Grain markets are softening as calm returns to the energy markets.
Grain futures are softening across the board this morning
as the crude oil market, though elevated, is showing a sense of calm. A
conversation late yesterday from the administration is that they are
considering insuring and escorting vehicles through the Straits of Hormuz,
which has taken the edge off the grain market. This keeps the market under our
stated 82.00-84.00 for crude oil, as in yesterday’s video.
Aside from the developments surrounding the conflict with Iran, the
market continues to track many of the same underlying fundamentals. South
American crop scouts believe output in both Brazil and Argentina may be revised
slightly lower, though total production is still expected to reach record
levels. The larger question now is whether expanding domestic demand will limit
export availability, even with bigger crops. That possibility is gaining
attention in Brazil as the country continues to expand soybean-crushing
capacity and to increase corn use for ethanol production.
Brazilian farmers have also seen sales pick up recently, encouraged by
the strength of the U.S. dollar. Aside from that, new headlines remain limited
for now, though the calendar will soon provide more direction. The monthly
WASDE report is scheduled for release in a week, followed by the closely
watched planting intentions and quarterly stocks reports on the 31st.
Input costs are also entering the conversation. Urea prices have jumped
roughly $80 over the past week, a move that is likely influencing planting
decisions, particularly on acres that have not yet been committed to a specific
crop. This has helped new-crop corn and soybeans find a little firmer footing
as the overall grain trade softens from the early-week high.
Yesterday, live and feeder cattle futures experienced another sharply
lower opening with a recovery later into the session. This has mirrored the
stock index trading. This morning, stock indexes are moderately higher, so if
the firm starts, the cattle trade could get underway. Meanwhile, yesterday the
cash feeder index fell $2.23 and is now at $369.59. The one-day index was just
above $360. The futures board led the weakness; now the cash index will affect
the board's psychology. Currently, April feeders are still carrying a
considerable discount to the index, just under 60 days ago.

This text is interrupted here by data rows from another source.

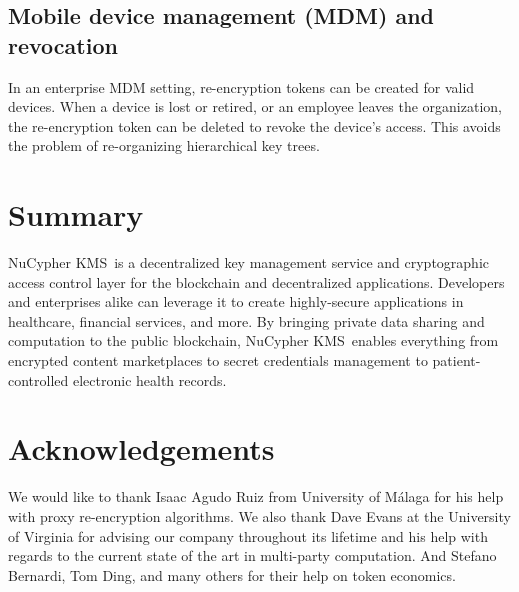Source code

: \documentclass[longbibliography,nofootinbib]{revtex4-1}
\newcommand{\kms}{NuCypher KMS}
\begin{document}
\subsection{Mobile device management (MDM) and revocation}
\label{sec:mdm}
In an enterprise MDM setting, re-encryption tokens can be created for valid devices. When a device is lost or retired,
or an employee leaves the organization, the re-encryption token can be deleted to revoke the device's access. This avoids the
problem of re-organizing hierarchical key trees.

\section{Summary}
\kms~is a decentralized key management service and cryptographic access control layer for the blockchain and
decentralized applications.
Developers and enterprises alike can leverage it to create highly-secure applications in healthcare,
financial services, and more.
By bringing private data sharing and computation to the public blockchain, \kms~enables everything from encrypted
content marketplaces to secret credentials management to patient-controlled electronic health records.

\section{Acknowledgements}
We would like to thank Isaac Agudo Ruiz from University of M{\'a}laga
for his help with proxy re-encryption algorithms.
We also thank Dave Evans at the University of Virginia for advising our company throughout its lifetime
and his help with regards to the current state of the art in multi-party computation.
And Stefano Bernardi, Tom Ding, and many others for their help on token economics.


\end{document}
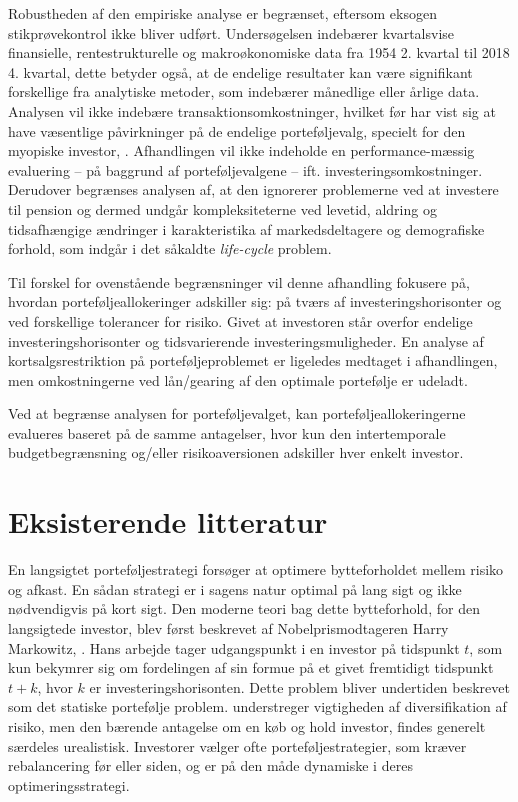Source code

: \documentclass[
  a4paper,
  oneside]{memoir}
\begin{document}
Robustheden af den empiriske analyse er begrænset, eftersom eksogen stikprøvekontrol ikke bliver udført. Undersøgelsen indebærer kvartalsvise finansielle, rentestrukturelle og makroøkonomiske data fra 1954 2. kvartal til 2018 4. kvartal, dette betyder også, at de endelige resultater kan være signifikant forskellige fra analytiske metoder, som indebærer månedlige eller årlige data. Analysen vil ikke indebære transaktionsomkostninger, hvilket før har vist sig at have væsentlige påvirkninger på de endelige porteføljevalg, specielt for den myopiske investor, \citep{BalLyn1999}. Afhandlingen vil ikke indeholde en performance-mæssig evaluering -- på baggrund af porteføljevalgene -- ift. investeringsomkostninger. Derudover begrænses analysen af, at den ignorerer problemerne ved at investere til pension og dermed undgår kompleksiteterne ved levetid, aldring og tidsafhængige ændringer i karakteristika af markedsdeltagere og demografiske forhold, som indgår i det såkaldte \emph{life-cycle} problem.

Til forskel for ovenstående begrænsninger vil denne afhandling fokusere på, hvordan porteføljeallokeringer adskiller sig: på tværs af investeringshorisonter og ved forskellige tolerancer for risiko. Givet at investoren står overfor endelige investeringshorisonter og tidsvarierende investeringsmuligheder.
En analyse af kortsalgsrestriktion på porteføljeproblemet er ligeledes medtaget i afhandlingen, men omkostningerne ved lån/gearing af den optimale portefølje er udeladt.

Ved at begrænse analysen for porteføljevalget, kan porteføljeallokeringerne evalueres baseret på de samme antagelser, hvor kun den intertemporale budgetbegrænsning og/eller risikoaversionen adskiller hver enkelt investor.

\hypertarget{eksisterende-litteratur}{%
\section{Eksisterende litteratur}\label{eksisterende-litteratur}}

En langsigtet porteføljestrategi forsøger at optimere bytteforholdet mellem risiko og afkast. En sådan strategi er i sagens natur optimal på lang sigt og ikke nødvendigvis på kort sigt. Den moderne teori bag dette bytteforhold, for den langsigtede investor, blev først beskrevet af Nobelprismodtageren Harry Markowitz, \citep{Markowitz1952}. Hans arbejde tager udgangspunkt i en investor på tidspunkt \(t\), som kun bekymrer sig om fordelingen af sin formue på et givet fremtidigt tidspunkt \(t+k\), hvor \(k\) er investeringshorisonten. Dette problem bliver undertiden beskrevet som det statiske portefølje problem. \citep{Markowitz1952} understreger vigtigheden af diversifikation af risiko, men den bærende antagelse om en køb og hold investor, findes generelt særdeles urealistisk. Investorer vælger ofte porteføljestrategier, som kræver rebalancering før eller siden, og er på den måde dynamiske i deres optimeringsstrategi.
\end{document}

Other than a some small cash trade that occurred Monday
afternoon in the South at $238, the negotiated fed cattle trade is now
mostly quiet. Box beef was again higher on Tuesday, with choice gaining $6.71
and now at $388.05; select showed a $0.37 gain and is at $370.58. But it jumped
over $3.00 on Monday. Technical numbers to watch for are as follows: as the
cattle market recovers, significant resistance for the April contract lies at
237.50-238.00, while June live cattle have resistance at 233.50-234.50. April
feeder cattle will face significant resistance at 357-358, then major
resistance at 362.50-364. Those are all selling ranges for recovery lifts.